La curva dei contagi si mantiene alta

Nel pieno della quarta ondata, il governo Draghi decide di imprimere un'accelerata all'immunizzazione anticipando la terza dose di vaccino

La curva dei contagi si mantiene alta

Sono 46 i nuovi positivi rilevati nelle ultime 24 ore in Valle d'Aosta. Sono stati 286 i casi testati, sei i guariti. Il numero degli attuali positivi è salito a quota 394: di questi 386 sono in isolamento domiciliare e otto ricoverati all'ospedale Parini di Aosta (sette nel reparto di Malattie infettive e uno in terapia intensiva). I dati sono riportati nel bollettino di aggiornamento diffuso dalla Regione sulla base dei numeri fornuti dall'Usl della Valle d'Aosta.

Riprendono i contagi e nel pieno della quarta ondata Covid – che in realtà di fatto in Italia sarebbe già la quinta, perché da noi la pandemia è arrivata prima – il governo Draghi decide di imprimere un’accelerata all’immunizzazione anticipando la terza dose.

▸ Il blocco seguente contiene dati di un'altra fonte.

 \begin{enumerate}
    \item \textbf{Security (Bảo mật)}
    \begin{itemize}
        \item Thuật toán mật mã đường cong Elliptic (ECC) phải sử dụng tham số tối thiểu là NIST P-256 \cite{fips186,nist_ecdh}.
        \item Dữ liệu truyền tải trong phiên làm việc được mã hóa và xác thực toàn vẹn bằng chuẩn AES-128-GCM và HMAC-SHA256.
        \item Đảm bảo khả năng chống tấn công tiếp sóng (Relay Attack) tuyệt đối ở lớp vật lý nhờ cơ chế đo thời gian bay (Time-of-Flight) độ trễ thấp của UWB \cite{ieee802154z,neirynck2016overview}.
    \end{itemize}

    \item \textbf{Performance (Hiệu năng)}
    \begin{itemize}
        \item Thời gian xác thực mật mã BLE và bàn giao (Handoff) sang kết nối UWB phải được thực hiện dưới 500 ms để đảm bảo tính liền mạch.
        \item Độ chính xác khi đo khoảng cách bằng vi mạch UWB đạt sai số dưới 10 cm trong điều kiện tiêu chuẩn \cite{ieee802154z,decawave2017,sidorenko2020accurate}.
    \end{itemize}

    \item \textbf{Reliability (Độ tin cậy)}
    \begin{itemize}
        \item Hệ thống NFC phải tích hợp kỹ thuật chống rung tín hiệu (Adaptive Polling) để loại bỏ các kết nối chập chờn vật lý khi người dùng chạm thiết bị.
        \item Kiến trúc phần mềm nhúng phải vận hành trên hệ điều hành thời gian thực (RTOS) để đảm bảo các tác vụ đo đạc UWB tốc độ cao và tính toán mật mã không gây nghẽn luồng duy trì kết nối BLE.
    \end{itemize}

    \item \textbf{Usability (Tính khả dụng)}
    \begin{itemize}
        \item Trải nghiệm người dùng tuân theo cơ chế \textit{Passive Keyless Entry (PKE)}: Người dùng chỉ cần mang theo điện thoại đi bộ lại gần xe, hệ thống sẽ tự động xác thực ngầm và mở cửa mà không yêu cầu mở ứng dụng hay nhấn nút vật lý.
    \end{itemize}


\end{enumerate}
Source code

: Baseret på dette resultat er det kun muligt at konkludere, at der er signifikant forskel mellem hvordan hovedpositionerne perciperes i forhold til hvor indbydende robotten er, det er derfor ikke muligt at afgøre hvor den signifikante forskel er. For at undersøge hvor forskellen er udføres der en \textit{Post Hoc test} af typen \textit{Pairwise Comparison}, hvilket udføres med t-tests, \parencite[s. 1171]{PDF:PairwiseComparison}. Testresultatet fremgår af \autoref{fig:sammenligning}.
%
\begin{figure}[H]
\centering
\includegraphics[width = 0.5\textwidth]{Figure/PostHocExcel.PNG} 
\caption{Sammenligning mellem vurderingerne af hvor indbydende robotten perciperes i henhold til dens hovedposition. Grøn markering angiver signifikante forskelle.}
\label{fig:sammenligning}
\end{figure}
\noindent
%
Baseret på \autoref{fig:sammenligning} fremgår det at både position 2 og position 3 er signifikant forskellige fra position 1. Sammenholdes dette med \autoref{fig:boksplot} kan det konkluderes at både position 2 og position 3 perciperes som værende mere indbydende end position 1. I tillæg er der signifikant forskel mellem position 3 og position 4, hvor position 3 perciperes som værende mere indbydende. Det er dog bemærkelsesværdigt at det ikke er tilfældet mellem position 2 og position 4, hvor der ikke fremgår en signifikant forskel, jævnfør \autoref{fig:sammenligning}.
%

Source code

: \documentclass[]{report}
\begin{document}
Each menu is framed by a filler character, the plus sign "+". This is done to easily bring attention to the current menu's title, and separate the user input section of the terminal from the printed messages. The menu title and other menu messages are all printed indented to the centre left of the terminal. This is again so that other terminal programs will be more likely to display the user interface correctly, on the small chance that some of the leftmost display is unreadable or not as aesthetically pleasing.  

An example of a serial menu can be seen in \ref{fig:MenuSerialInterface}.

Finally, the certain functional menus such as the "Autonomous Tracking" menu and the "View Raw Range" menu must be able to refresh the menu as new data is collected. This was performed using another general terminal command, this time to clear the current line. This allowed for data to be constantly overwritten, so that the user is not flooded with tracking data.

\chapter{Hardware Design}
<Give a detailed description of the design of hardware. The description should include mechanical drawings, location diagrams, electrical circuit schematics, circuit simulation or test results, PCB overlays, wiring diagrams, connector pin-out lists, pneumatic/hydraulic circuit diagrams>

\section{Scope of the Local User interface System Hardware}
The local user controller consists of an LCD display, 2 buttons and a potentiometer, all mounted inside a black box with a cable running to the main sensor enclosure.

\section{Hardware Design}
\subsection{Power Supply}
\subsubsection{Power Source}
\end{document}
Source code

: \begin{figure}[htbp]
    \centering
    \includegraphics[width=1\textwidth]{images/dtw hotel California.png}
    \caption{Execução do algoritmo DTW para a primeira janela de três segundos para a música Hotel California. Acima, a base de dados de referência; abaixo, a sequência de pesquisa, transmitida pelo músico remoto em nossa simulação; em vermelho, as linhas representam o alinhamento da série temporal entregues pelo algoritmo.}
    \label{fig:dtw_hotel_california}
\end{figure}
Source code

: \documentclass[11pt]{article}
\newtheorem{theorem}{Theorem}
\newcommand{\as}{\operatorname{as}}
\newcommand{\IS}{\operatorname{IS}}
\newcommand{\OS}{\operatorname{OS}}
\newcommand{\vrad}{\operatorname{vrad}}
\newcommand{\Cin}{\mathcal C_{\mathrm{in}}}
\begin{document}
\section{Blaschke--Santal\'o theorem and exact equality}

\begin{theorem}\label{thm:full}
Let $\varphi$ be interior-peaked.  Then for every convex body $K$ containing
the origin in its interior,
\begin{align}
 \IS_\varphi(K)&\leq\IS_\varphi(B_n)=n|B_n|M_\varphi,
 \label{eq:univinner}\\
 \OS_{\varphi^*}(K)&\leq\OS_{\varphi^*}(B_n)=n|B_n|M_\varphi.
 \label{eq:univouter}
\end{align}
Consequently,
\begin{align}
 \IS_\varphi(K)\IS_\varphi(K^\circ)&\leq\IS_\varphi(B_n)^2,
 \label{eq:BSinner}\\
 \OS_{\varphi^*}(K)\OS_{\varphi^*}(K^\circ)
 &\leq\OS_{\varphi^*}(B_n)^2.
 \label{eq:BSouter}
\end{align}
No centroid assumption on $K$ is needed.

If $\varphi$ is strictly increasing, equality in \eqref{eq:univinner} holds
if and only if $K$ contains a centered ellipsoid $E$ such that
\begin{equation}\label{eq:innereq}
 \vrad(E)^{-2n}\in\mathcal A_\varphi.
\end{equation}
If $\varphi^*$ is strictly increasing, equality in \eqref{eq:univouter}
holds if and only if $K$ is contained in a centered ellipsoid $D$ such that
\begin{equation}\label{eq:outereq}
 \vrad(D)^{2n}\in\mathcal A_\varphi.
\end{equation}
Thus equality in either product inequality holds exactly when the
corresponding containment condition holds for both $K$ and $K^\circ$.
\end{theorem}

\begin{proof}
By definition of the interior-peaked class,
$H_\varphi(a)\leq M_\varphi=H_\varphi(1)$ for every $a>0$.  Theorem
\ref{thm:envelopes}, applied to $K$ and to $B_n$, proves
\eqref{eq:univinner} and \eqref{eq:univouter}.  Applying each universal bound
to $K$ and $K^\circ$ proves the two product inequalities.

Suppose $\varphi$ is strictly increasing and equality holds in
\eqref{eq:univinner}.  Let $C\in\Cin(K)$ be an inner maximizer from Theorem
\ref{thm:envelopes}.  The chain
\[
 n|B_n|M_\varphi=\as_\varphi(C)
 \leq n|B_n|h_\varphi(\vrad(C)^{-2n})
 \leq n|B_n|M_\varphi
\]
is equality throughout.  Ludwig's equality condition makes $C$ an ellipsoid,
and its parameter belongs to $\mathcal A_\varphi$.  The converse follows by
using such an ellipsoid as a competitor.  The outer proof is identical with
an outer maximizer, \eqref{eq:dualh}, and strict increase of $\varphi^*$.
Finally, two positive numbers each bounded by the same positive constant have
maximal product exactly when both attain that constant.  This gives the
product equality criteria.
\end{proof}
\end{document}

L’annuncio è arrivato dal commissario straordinario all’emergenza Coronavirus, Francesco Paolo Figliuolo, in una circolare inviata alle Regioni e alle Province autonome. La cosiddetta dose booster di vaccino arriverà prima per la fascia d’età 40-59 anni, la cui partenza inizialmente era stata prevista per il 1° dicembre.

L’Italia “non è ancora uscita dallo spettro della pandemia: il virus è un nemico infido che bussa alla porta e dobbiamo sudare ancora di più per chiudere gli spifferi” ha detto Figliuolo in tono perentorio, intervenendo a un convegno organizzato dalla Federazione nazionale degli ordini dei medici chirurghi e degli odontoiatri (Fnomceo).

Oggi l’87% degli italiani ha ricevuto almeno una dose di vaccino ma non siamo ancora al punto di mettere la parola fine: per questo la campagna vaccinale deve proseguire.

Terza dose vaccino 40-59 anni: come prenotare

Da lunedì 22 novembre gli over 40 potranno dunque già prenotarsi per il richiamo (qui chi si deve prenotare e chi no, e come fare in ogni Regione).

Ma attenzione: non cambia, almeno per ora, il tempo tra la seconda dose e la terza, cioè per poter ricevere il booster i cittadini dovranno comunque sempre attendere che siano trascorsi 6 mesi dal completamento del ciclo primario di vaccinazione.